The Bulls are starting to show signs of fatigue. They still hold a slight edge but this is the Bear’s best chance to attack in almost 2 months. Divergences are appearing, internals are weakening, while at the same time, the chart pattern is becoming more favorable. We may still see bit more upward pressure early this week but aggressive traders will start to short in anticipation of a possible double top. With the buy climax we saw a few weeks ago, this top pattern may have about a 50% chance of changing the short term trend (which is much higher than normal). This dip will still eventually be bought. In the meantime, we are still expecting a test of the trend line around 232-233.
Bulls have bought themselves more time. There will likely be a pullback in the short term to alleviate the overbought conditions. That pullback will almost certainly be bought and the market will attempt to at least retest the highs. This will be the next chance to see a stronger Bear emerge. This time frame should also coincide with the anticipation of the upcoming French elections this April or the debt ceiling fight in May. In our opinion, a Le Pen win would be much worse than Brexit for the Market. We think it would signal the final Knell for the Eurozone. Brexit is expected to take place sometime in Q2 so that will add volatility when the event actually takes place. Also, domestically, we have hit the Debt ceiling and the treasury is currently using extraordinary measures. This will lead to another large fight in Congress in a few months which will once again negatively impact the markets.

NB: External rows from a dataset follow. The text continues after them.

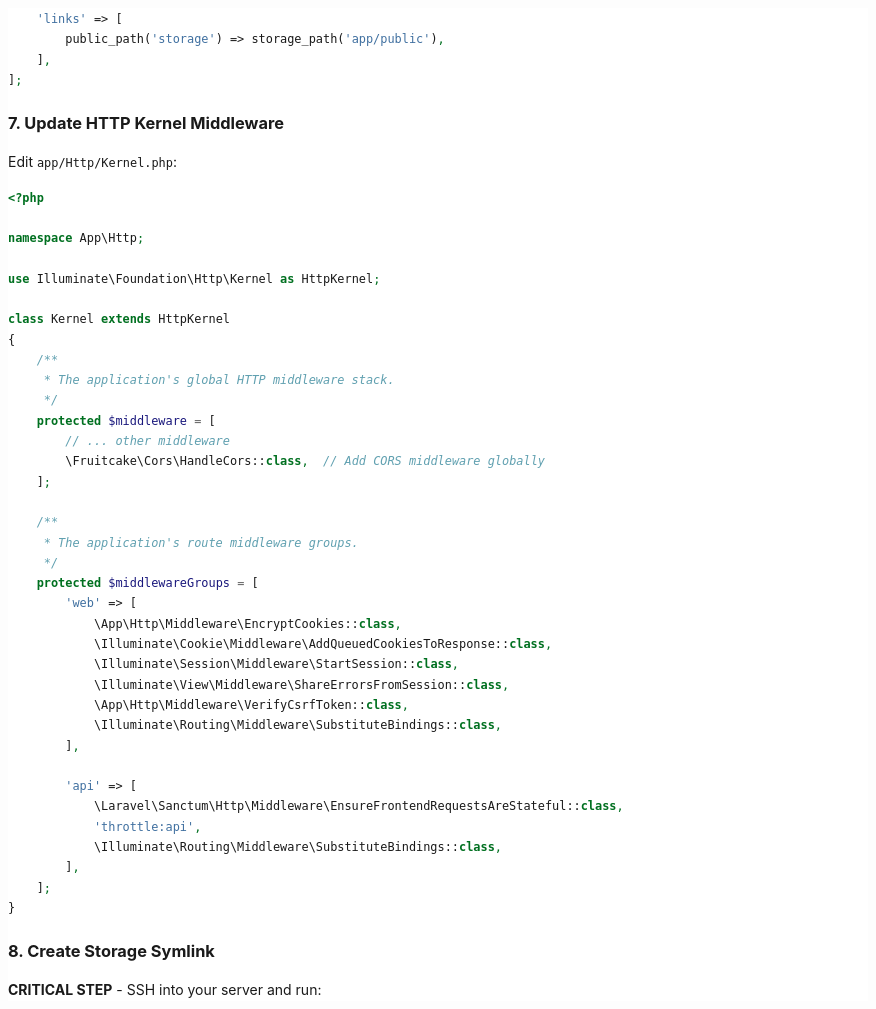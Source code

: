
 ```php
    'links' => [
        public_path('storage') => storage_path('app/public'),
    ],
];
```

### 7. Update HTTP Kernel Middleware

Edit `app/Http/Kernel.php`:

```php
<?php

namespace App\Http;

use Illuminate\Foundation\Http\Kernel as HttpKernel;

class Kernel extends HttpKernel
{
    /**
     * The application's global HTTP middleware stack.
     */
    protected $middleware = [
        // ... other middleware
        \Fruitcake\Cors\HandleCors::class,  // Add CORS middleware globally
    ];

    /**
     * The application's route middleware groups.
     */
    protected $middlewareGroups = [
        'web' => [
            \App\Http\Middleware\EncryptCookies::class,
            \Illuminate\Cookie\Middleware\AddQueuedCookiesToResponse::class,
            \Illuminate\Session\Middleware\StartSession::class,
            \Illuminate\View\Middleware\ShareErrorsFromSession::class,
            \App\Http\Middleware\VerifyCsrfToken::class,
            \Illuminate\Routing\Middleware\SubstituteBindings::class,
        ],

        'api' => [
            \Laravel\Sanctum\Http\Middleware\EnsureFrontendRequestsAreStateful::class,
            'throttle:api',
            \Illuminate\Routing\Middleware\SubstituteBindings::class,
        ],
    ];
}
```

### 8. Create Storage Symlink

**CRITICAL STEP** - SSH into your server and run:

228 is the first line that The Bears need to break to be taken seriously. As stated above; there is a much better chance atm that bulls will buy this first dip over the next month before a more sustained pullback that we believe will eventually test the 224 level.
Volatility has become very low over the last few weeks. This is signaling things are too complacent. Couple this with very high bullish positions, and Bears could make a large stop run with little warning.
As we have mentioned, long term yields on bonds have begun to act differently than in recent years. This could be an issue if yields keep on rising. As we expected a short squeeze started a few weeks ago fueled by mandatory fund re-balances. Leg one of the squeeze has completed. Look for a second leg coinciding with the coming market pullback. We also now think the end of this Bull market will coincide with the 10year yield around 3.5%.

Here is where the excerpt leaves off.